### Required action
After locating the line that holds "# Earth as a whole", output it and all following lines word for word, stopping only at the end of the data.

### Record set
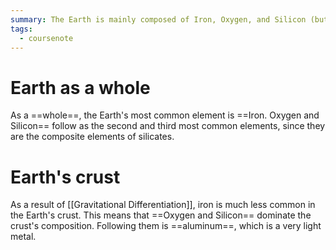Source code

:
 ```yaml
---
summary: The Earth is mainly composed of Iron, Oxygen, and Silicon (but Earth as a whole and just its crust differ!)
tags:
  - coursenote
---
```

# Earth as a whole
As a ==whole==, the Earth's most common element is ==Iron. Oxygen and Silicon== follow as the second and third most common elements, since they are the composite elements of silicates.

# Earth's crust
As a result of [[Gravitational Differentiation]], iron is much less common in the Earth's crust. This means that ==Oxygen and Silicon== dominate the crust's composition. Following them is ==aluminum==, which is a very light metal.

### Output
# Earth as a whole
As a ==whole==, the Earth's most common element is ==Iron. Oxygen and Silicon== follow as the second and third most common elements, since they are the composite elements of silicates.

# Earth's crust
As a result of [[Gravitational Differentiation]], iron is much less common in the Earth's crust. This means that ==Oxygen and Silicon== dominate the crust's composition. Following them is ==aluminum==, which is a very light metal.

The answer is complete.